What troubles me is something far more delicate. The question slips into the room like an uninvited hand opening a private drawer. It carries an intimacy I never consented to—almost like being asked about the balance of my bank account, except with slightly worse manners. Because once I answer “Serbia,” something shifts—quietly, invisibly, but unmistakably. The ground between us tilts. Suddenly, you stand on a slightly higher step, as if my answer has granted you a small, unearned elevation. It’s subtle, but it’s there: the sense that your roots are firmer, your belonging more legitimate, your place here more natural than mine.
It is this imbalance—not my origins—that unsettles me. The way a simple question can rearrange the architecture of a conversation, turning what could have been an exchange between equals into a subtle hierarchy neither of us explicitly chose. A single sentence—“Where do you come from?”—can redraw the map of the moment, shifting borders I never agreed to, borders I thought we had left behind. It’s impressive, really, how much geopolitical power can be packed into five innocent words.
There is also a thin thread of fear woven into the moment I’m asked where I come from. Not a dramatic fear but a quiet, persistent one, the kind that settles in the body after too many small wounds. It’s the fear of the pause that follows my answer. From time to time, I’ve met reactions that sting more than they should: a sharp, almost mocking “Aren’t there any universities in Serbia?” or the sudden cooling of a person’s voice once they hear a trace of my story. I’ve watched people invent polite excuses to end a conversation the moment my background becomes visible. And I still remember the job interview where a potential employer told me, without hesitation or embarrassment, that he “has to pay me less because my Serbian accent would be a disadvantage to his business.” (A bold strategy, really—insulting someone and admitting to wage discrimination in the same breath.)
These moments accumulate. They do not shout; they whisper. But their whispers pile up until they form a kind of truth you can no longer ignore. They teach me that the question “Where do you come from?” is not always an invitation to share a story.
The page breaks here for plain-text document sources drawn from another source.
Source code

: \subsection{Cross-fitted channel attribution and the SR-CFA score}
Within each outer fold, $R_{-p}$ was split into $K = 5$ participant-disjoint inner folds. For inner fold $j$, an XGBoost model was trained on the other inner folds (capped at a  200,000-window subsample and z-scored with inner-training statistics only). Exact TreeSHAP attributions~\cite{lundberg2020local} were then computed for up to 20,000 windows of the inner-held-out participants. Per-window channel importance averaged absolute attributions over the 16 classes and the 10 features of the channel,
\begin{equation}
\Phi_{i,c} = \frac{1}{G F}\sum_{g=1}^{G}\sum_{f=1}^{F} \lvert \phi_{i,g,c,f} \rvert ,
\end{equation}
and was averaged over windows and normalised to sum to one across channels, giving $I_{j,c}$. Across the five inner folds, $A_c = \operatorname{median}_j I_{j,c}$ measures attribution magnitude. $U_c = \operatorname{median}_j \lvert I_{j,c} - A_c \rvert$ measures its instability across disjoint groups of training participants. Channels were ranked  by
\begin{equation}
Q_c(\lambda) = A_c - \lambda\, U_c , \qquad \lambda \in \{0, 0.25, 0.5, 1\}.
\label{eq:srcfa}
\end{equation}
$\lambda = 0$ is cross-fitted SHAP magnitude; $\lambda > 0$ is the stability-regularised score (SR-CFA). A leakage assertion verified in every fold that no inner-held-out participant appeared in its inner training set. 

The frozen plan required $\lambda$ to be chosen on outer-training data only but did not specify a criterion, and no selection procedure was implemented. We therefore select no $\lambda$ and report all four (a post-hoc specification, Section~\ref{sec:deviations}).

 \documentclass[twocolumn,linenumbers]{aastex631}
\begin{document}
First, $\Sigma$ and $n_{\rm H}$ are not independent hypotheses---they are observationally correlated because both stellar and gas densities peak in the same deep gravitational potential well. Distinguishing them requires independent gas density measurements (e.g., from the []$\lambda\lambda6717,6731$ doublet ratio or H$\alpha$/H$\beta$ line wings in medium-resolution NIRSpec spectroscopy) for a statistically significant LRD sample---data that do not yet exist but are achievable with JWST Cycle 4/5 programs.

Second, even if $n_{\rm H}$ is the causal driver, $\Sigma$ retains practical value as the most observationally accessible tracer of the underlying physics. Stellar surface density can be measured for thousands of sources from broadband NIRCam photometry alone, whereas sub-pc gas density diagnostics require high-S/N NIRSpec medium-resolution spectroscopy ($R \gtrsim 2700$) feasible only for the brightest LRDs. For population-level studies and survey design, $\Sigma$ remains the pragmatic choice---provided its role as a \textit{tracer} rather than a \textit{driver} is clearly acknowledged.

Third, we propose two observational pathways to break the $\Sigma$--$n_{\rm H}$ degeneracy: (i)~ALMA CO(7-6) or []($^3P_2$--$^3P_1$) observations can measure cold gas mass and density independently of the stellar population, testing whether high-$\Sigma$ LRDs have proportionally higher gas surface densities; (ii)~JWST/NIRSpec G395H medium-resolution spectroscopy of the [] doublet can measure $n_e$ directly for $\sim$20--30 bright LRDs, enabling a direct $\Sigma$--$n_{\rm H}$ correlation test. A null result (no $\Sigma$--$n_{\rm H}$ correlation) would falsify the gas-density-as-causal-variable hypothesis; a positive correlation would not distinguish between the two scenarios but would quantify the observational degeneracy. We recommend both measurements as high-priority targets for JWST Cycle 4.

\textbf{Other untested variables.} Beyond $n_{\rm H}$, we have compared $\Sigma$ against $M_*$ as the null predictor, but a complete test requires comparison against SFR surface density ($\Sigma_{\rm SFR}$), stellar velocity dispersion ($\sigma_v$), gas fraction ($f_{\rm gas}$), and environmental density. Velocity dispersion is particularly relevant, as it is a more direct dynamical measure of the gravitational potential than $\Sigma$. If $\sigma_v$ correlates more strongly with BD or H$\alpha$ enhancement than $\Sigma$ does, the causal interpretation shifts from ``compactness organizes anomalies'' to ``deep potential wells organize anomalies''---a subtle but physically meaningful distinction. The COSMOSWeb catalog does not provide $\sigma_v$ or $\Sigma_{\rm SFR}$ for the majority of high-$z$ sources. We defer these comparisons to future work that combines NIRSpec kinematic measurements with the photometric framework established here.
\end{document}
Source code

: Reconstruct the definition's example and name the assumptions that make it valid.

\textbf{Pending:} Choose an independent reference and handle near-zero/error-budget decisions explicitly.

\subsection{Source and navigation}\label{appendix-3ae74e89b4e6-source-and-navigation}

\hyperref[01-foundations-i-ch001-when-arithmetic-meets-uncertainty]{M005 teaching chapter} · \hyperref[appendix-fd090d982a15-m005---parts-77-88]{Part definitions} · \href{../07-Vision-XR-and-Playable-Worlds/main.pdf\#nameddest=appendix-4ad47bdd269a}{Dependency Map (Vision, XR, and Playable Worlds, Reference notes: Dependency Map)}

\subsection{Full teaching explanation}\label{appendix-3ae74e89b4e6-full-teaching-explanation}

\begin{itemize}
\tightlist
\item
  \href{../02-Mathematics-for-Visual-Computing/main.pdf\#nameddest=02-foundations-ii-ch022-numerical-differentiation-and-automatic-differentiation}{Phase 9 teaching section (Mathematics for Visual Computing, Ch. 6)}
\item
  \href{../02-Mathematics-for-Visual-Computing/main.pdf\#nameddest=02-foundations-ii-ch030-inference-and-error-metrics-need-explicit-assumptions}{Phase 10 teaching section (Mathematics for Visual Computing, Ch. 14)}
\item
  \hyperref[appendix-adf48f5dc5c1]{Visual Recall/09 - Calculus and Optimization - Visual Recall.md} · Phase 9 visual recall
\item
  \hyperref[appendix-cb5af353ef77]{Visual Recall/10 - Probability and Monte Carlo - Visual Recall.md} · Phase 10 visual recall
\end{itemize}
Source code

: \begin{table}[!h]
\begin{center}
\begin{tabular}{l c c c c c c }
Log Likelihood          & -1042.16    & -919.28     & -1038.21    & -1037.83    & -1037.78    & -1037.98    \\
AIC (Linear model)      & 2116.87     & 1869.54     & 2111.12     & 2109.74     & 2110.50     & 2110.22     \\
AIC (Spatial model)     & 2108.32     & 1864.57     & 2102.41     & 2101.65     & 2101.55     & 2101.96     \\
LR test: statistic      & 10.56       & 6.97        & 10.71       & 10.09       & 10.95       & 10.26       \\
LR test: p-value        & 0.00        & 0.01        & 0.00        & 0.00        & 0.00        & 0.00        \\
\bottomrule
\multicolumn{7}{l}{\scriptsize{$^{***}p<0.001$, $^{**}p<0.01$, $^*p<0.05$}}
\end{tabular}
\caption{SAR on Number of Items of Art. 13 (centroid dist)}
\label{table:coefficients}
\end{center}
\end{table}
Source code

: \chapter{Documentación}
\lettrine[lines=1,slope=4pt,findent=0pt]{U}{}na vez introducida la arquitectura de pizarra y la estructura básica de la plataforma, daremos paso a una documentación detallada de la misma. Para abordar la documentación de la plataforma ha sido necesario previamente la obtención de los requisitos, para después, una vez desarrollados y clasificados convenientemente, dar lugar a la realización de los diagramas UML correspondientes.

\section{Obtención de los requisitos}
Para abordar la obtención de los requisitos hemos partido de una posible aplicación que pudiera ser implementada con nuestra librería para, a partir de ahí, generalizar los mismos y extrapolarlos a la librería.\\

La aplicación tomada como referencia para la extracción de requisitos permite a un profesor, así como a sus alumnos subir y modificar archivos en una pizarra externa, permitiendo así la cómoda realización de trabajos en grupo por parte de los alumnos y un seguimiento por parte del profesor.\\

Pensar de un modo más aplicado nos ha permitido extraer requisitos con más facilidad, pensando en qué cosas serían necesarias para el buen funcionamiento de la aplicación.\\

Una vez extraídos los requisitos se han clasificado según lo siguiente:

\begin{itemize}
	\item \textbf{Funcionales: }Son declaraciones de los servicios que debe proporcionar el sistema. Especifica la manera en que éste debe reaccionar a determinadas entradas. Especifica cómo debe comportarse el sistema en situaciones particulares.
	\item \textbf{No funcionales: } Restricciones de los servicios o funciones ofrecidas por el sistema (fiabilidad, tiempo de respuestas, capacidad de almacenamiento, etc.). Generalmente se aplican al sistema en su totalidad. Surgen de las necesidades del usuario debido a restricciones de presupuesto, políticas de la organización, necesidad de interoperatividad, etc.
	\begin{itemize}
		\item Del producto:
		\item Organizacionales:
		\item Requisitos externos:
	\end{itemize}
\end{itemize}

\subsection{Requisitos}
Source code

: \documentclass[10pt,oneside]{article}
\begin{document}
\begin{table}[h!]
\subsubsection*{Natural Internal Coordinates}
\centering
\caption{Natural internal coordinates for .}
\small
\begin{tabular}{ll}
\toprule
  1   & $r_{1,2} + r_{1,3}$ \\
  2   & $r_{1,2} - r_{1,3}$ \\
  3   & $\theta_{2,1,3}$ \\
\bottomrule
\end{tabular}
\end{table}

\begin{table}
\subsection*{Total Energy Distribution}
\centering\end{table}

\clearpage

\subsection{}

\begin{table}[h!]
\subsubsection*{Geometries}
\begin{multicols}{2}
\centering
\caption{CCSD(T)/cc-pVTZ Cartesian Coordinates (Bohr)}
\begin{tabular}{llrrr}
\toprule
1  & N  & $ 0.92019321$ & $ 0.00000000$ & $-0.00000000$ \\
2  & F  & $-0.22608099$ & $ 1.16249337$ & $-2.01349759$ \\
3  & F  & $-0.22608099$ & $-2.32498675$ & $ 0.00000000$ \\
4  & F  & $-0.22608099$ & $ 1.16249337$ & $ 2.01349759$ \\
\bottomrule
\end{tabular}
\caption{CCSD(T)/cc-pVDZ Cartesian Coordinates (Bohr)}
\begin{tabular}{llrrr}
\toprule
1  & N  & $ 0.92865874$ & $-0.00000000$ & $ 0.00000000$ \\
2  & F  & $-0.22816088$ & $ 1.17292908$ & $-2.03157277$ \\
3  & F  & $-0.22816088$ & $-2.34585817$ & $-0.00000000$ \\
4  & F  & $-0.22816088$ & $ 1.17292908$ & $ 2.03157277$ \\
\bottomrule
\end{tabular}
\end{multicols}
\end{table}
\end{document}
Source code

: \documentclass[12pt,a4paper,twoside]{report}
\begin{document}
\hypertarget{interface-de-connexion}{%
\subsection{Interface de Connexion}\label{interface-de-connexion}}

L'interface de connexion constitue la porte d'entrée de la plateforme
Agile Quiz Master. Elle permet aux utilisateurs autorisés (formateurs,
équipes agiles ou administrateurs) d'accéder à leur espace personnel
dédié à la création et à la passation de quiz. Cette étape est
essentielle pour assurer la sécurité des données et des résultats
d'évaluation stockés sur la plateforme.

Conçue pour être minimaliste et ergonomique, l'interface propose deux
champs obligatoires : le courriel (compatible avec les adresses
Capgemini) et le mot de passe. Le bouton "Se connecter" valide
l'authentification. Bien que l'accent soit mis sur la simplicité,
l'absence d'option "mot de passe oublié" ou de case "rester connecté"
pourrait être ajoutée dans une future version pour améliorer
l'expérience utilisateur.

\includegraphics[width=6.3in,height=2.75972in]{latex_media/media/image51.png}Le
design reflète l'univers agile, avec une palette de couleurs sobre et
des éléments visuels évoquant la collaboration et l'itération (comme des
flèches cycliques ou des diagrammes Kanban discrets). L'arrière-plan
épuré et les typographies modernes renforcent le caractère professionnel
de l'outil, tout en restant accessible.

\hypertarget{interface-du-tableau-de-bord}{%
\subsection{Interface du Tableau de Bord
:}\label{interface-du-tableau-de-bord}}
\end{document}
Sometimes it is a test. Sometimes it is a sorting mechanism. Sometimes it is a quiet reminder of the boundaries others believe exist—boundaries I never agreed to, but which I am expected to respect. And each time it happens, a small part of me braces, wondering which version of the question I’m about to receive: the curious one, or the one that carries judgment folded neatly inside it like a passive‑aggressive love letter.
And so I answer, every single time, but I answer with the awareness that my words may shift the air between us. I answer knowing that what I reveal might be used to place me somewhere on an invisible map I did not draw. I answer because I am not ashamed, because I refuse to shrink myself to avoid someone else’s discomfort. But I am nonetheless tired—tired of proving, again and again, that my presence in the conversation does not require approval, not even from the imaginary committee of Austrians living inside my head.